## About this task
Copy verbatim the span of lines beginning at the line that contains "Quindi, per ogni" and ending with the final line of the data. Exclude pictures from the copy.
★ ★ ★ ★ ★
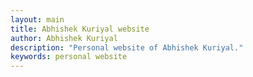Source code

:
 ```yaml
---
layout: main
title: Abhishek Kuriyal website
author: Abhishek Kuriyal  
description: "Personal website of Abhishek Kuriyal."
keywords: personal website
---
```

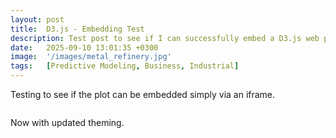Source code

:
 ```yaml
---
layout: post
title:  D3.js - Embedding Test
description: Test post to see if I can successfully embed a D3.js web plot and figure out the best theming for the blog.
date:   2025-09-10 13:01:35 +0300
image:  '/images/metal_refinery.jpg'
tags:   [Predictive Modeling, Business, Industrial]
---
```


Testing to see if the plot can be embedded simply via an iframe.

<iframe width="100%" height="0" frameborder="0"
  src="https://observablehq.com/embed/@umbertofasci/jekylltestplot@48?cells=plot"></iframe>

Now with updated theming.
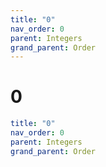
 ```yaml
---
title: "0"
nav_order: 0
parent: Integers
grand_parent: Order
---
```


# 0

```yaml
title: "0"
nav_order: 0
parent: Integers
grand_parent: Order
```
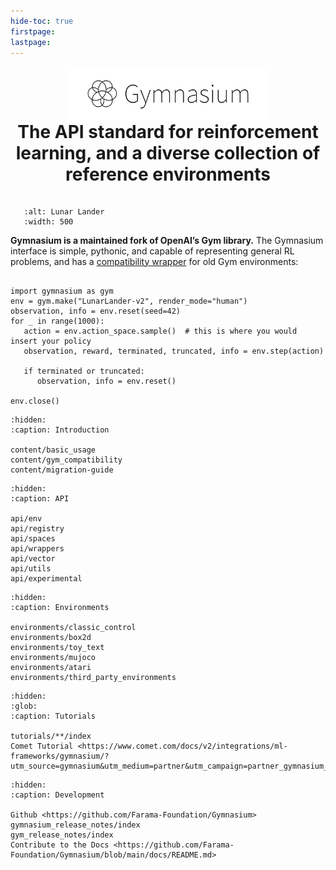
 ```yaml
---
hide-toc: true
firstpage:
lastpage:
---
```


<center>
<img src="_static/img/gymnasium-text.png" width="65%" alt="Gymnasium Logo">

<h2>The API standard for reinforcement learning, and a diverse collection of reference environments</h2>
</center>

```{figure} _static/videos/box2d/lunar_lander.gif
   :alt: Lunar Lander
   :width: 500
```

**Gymnasium is a maintained fork of OpenAI’s Gym library.** The Gymnasium interface is simple, pythonic, and capable of representing general RL problems, and has a [compatibility wrapper](content/gym_compatibility) for old Gym environments:

```{code-block} python

import gymnasium as gym
env = gym.make("LunarLander-v2", render_mode="human")
observation, info = env.reset(seed=42)
for _ in range(1000):
   action = env.action_space.sample()  # this is where you would insert your policy
   observation, reward, terminated, truncated, info = env.step(action)

   if terminated or truncated:
      observation, info = env.reset()

env.close()
```

<style>
h2 {
    padding-top: 0;
    padding-bottom: 20px;
    font-size: 28px;
    margin: 0;
    overflow: auto;
}
img{
  vertical-align:bottom;
  padding-bottom: 0;
  padding-top: 0
 }
</style>

```{toctree}
:hidden:
:caption: Introduction

content/basic_usage
content/gym_compatibility
content/migration-guide
```

```{toctree}
:hidden:
:caption: API

api/env
api/registry
api/spaces
api/wrappers
api/vector
api/utils
api/experimental
```

```{toctree}
:hidden:
:caption: Environments

environments/classic_control
environments/box2d
environments/toy_text
environments/mujoco
environments/atari
environments/third_party_environments
```

```{toctree}
:hidden:
:glob:
:caption: Tutorials

tutorials/**/index
Comet Tutorial <https://www.comet.com/docs/v2/integrations/ml-frameworks/gymnasium/?utm_source=gymnasium&utm_medium=partner&utm_campaign=partner_gymnasium_2023&utm_content=docs_gymnasium>
```

```{toctree}
:hidden:
:caption: Development

Github <https://github.com/Farama-Foundation/Gymnasium>
gymnasium_release_notes/index
gym_release_notes/index
Contribute to the Docs <https://github.com/Farama-Foundation/Gymnasium/blob/main/docs/README.md>
```

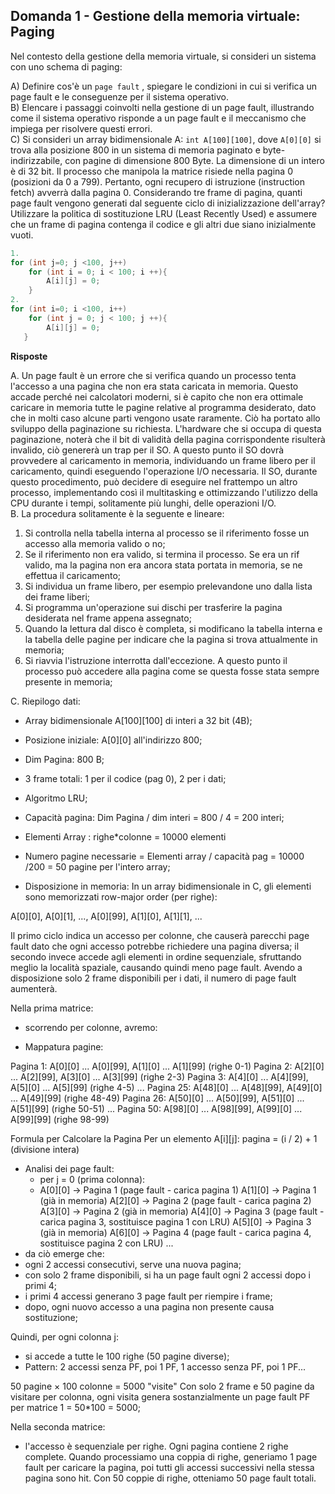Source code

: ## Domanda 1 - Gestione della memoria virtuale: Paging

Nel contesto della gestione della memoria virtuale, si consideri un sistema con uno schema di paging:

A) Definire cos'è un `page fault` , spiegare le condizioni in cui si verifica un page fault e le
conseguenze per il sistema operativo.<br>
B) Elencare i passaggi coinvolti nella gestione di un page fault, illustrando come il sistema operativo risponde a un
page fault e il meccanismo che impiega per risolvere questi errori.<br>
C) Si consideri un array bidimensionale A: `int A[100][100]`, dove `A[0][0]` si trova alla posizione 800 in un sistema di
memoria paginato e byte-indirizzabile, con pagine di dimensione 800 Byte. La dimensione di un intero è di 32 bit.
Il processo che manipola la matrice risiede nella pagina 0 (posizioni da 0 a 799).
Pertanto, ogni recupero di istruzione (instruction fetch) avverrà dalla pagina 0. Considerando tre frame di pagina,
quanti page fault vengono generati dal seguente ciclo di inizializzazione dell'array? Utilizzare la politica di
sostituzione LRU (Least Recently Used) e assumere che un frame di pagina contenga il codice e gli altri due siano inizialmente vuoti.
```c
1. 
for (int j=0; j <100, j++)
    for (int i = 0; i < 100; i ++){
        A[i][j] = 0;
    }
2. 
for (int i=0; i <100, i++)
    for (int j = 0; j < 100; j ++){
        A[i][j] = 0;
   }
```

**Risposte**

A. Un page fault è un errore che si verifica quando un processo tenta l'accesso a una pagina che non era stata caricata in memoria.
Questo accade perché nei calcolatori moderni, si è capito che non era ottimale caricare in memoria tutte le pagine relative
al programma desiderato, dato che in molti caso alcune parti vengono usate raramente. Ciò ha portato allo sviluppo della paginazione su
richiesta. L'hardware che si occupa di questa paginazione, noterà che il bit di validità della pagina corrispondente risulterà
invalido, ciò genererà un trap per il SO. A questo punto il SO dovrà provvedere al caricamento in memoria, individuando un frame
libero per il caricamento, quindi eseguendo l'operazione I/O necessaria. Il SO, durante questo procedimento, può decidere
di eseguire nel frattempo un altro processo, implementando così il multitasking e ottimizzando l'utilizzo della CPU
durante i tempi, solitamente più lunghi, delle operazioni I/O.<br>
B. La procedura solitamente è la seguente e lineare:
1. Si controlla nella tabella interna al processo se il riferimento fosse un accesso alla memoria valido o no;
2. Se il riferimento non era valido, si termina il processo. Se era un rif valido, ma la pagina non era ancora stata portata
   in memoria, se ne effettua il caricamento;
3. Si individua un frame libero, per esempio prelevandone uno dalla lista dei frame liberi;
4. Si programma un'operazione sui dischi per trasferire la pagina desiderata nel frame appena assegnato;
5. Quando la lettura dal disco è completa, si modificano la tabella interna e la tabella delle pagine per indicare che
   la pagina si trova attualmente in memoria;
6. Si riavvia l'istruzione interrotta dall'eccezione. A questo punto il processo può accedere alla pagina come se questa
   fosse stata sempre presente in memoria;

C. Riepilogo dati:
- Array bidimensionale A[100][100] di interi a 32 bit (4B);
- Posizione iniziale: A[0][0] all'indirizzo 800;
- Dim Pagina: 800 B;
- 3 frame totali: 1 per il codice (pag 0), 2 per i dati;
- Algoritmo LRU;

- Capacità pagina: Dim Pagina / dim interi = 800 / 4 = 200 interi;
- Elementi Array : righe*colonne = 10000 elementi
- Numero pagine necessarie = Elementi array / capacità pag = 10000 /200 = 50 pagine per l'intero array;

- Disposizione in memoria:
  In un array bidimensionale in C, gli elementi sono memorizzati row-major order (per righe):

A[0][0], A[0][1], ..., A[0][99], A[1][0], A[1][1], ...



Il primo ciclo indica un accesso per colonne, che causerà parecchi page fault dato che ogni accesso potrebbe richiedere
una pagina diversa; il secondo invece accede agli elementi in ordine sequenziale, sfruttando meglio la località spaziale,
causando quindi meno page fault. Avendo a disposizione solo 2 frame disponibili per i dati, il numero di page fault aumenterà.

Nella prima matrice:
- scorrendo per colonne, avremo:

- Mappatura pagine:

Pagina 1: A[0][0] ... A[0][99], A[1][0] ... A[1][99]  (righe 0-1)
Pagina 2: A[2][0] ... A[2][99], A[3][0] ... A[3][99]  (righe 2-3)
Pagina 3: A[4][0] ... A[4][99], A[5][0] ... A[5][99]  (righe 4-5)
...
Pagina 25: A[48][0] ... A[48][99], A[49][0] ... A[49][99] (righe 48-49)
Pagina 26: A[50][0] ... A[50][99], A[51][0] ... A[51][99] (righe 50-51)
...
Pagina 50: A[98][0] ... A[98][99], A[99][0] ... A[99][99] (righe 98-99)

Formula per Calcolare la Pagina
Per un elemento A[i][j]: pagina = (i / 2) + 1 (divisione intera)

- Analisi dei page fault:
    - per j = 0 (prima colonna):
    - A[0][0] → Pagina 1 (page fault - carica pagina 1)
      A[1][0] → Pagina 1 (già in memoria)
      A[2][0] → Pagina 2 (page fault - carica pagina 2)
      A[3][0] → Pagina 2 (già in memoria)
      A[4][0] → Pagina 3 (page fault - carica pagina 3, sostituisce pagina 1 con LRU)
      A[5][0] → Pagina 3 (già in memoria)
      A[6][0] → Pagina 4 (page fault - carica pagina 4, sostituisce pagina 2 con LRU)
      ...
- da ciò emerge che:
- ogni 2 accessi consecutivi, serve una nuova pagina;
- con solo 2 frame disponibili, si ha un page fault ogni 2 accessi dopo i primi 4;
- i primi 4 accessi generano 3 page fault per riempire i frame;
- dopo, ogni nuovo accesso a una pagina non presente causa sostituzione;

Quindi, per ogni colonna j:
- si accede a tutte le 100 righe (50 pagine diverse);
- Pattern: 2 accessi senza PF, poi 1 PF, 1 accesso senza PF, poi 1 PF...

50 pagine × 100 colonne = 5000 "visite"
Con solo 2 frame e 50 pagine da visitare per colonna, ogni visita genera sostanzialmente un page fault
PF per matrice 1 = 50*100 = 5000;

Nella seconda matrice:

- l'accesso è sequenziale per righe. Ogni pagina contiene 2 righe complete.
  Quando processiamo una coppia di righe, generiamo 1 page fault per caricare la pagina, poi tutti gli accessi successivi
  nella stessa pagina sono hit. Con 50 coppie di righe, otteniamo 50 page fault totali.
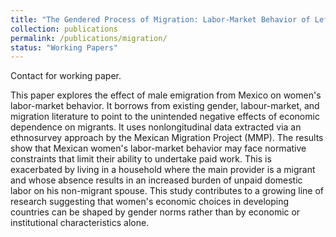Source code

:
 ```yaml
---
title: "The Gendered Process of Migration: Labor-Market Behavior of Left-Behind Wives in Mexico"
collection: publications
permalink: /publications/migration/
status: "Working Papers"
---
```

Contact for working paper.

This paper explores the effect of male emigration from Mexico on women's labor-market behavior. It borrows from existing gender, labour-market, and migration literature to point to the unintended negative effects of economic dependence on migrants. It uses nonlongitudinal data extracted via an ethnosurvey approach by the Mexican Migration Project (MMP). The results show that Mexican women's labor-market behavior may face normative constraints that limit their ability to undertake paid work. This is exacerbated by living in a household where the main provider is a migrant and whose absence results in an increased burden of unpaid domestic labor on his non-migrant spouse. This study contributes to a growing line of research suggesting that women's economic choices in developing countries can be shaped by gender norms rather than by economic or institutional characteristics alone.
★ ★ ★ ★ ★
## Solution for this problem
Quindi, per ogni colonna j:
- si accede a tutte le 100 righe (50 pagine diverse);
- Pattern: 2 accessi senza PF, poi 1 PF, 1 accesso senza PF, poi 1 PF...

50 pagine × 100 colonne = 5000 "visite"
Con solo 2 frame e 50 pagine da visitare per colonna, ogni visita genera sostanzialmente un page fault
PF per matrice 1 = 50*100 = 5000;

Nella seconda matrice:

- l'accesso è sequenziale per righe. Ogni pagina contiene 2 righe complete.
  Quando processiamo una coppia di righe, generiamo 1 page fault per caricare la pagina, poi tutti gli accessi successivi
  nella stessa pagina sono hit. Con 50 coppie di righe, otteniamo 50 page fault totali.
Source code

:
 ```yaml
---
title: "The Gendered Process of Migration: Labor-Market Behavior of Left-Behind Wives in Mexico"
collection: publications
permalink: /publications/migration/
status: "Working Papers"
---
```

Contact for working paper.

This paper explores the effect of male emigration from Mexico on women's labor-market behavior. It borrows from existing gender, labour-market, and migration literature to point to the unintended negative effects of economic dependence on migrants. It uses nonlongitudinal data extracted via an ethnosurvey approach by the Mexican Migration Project (MMP). The results show that Mexican women's labor-market behavior may face normative constraints that limit their ability to undertake paid work. This is exacerbated by living in a household where the main provider is a migrant and whose absence results in an increased burden of unpaid domestic labor on his non-migrant spouse. This study contributes to a growing line of research suggesting that women's economic choices in developing countries can be shaped by gender norms rather than by economic or institutional characteristics alone.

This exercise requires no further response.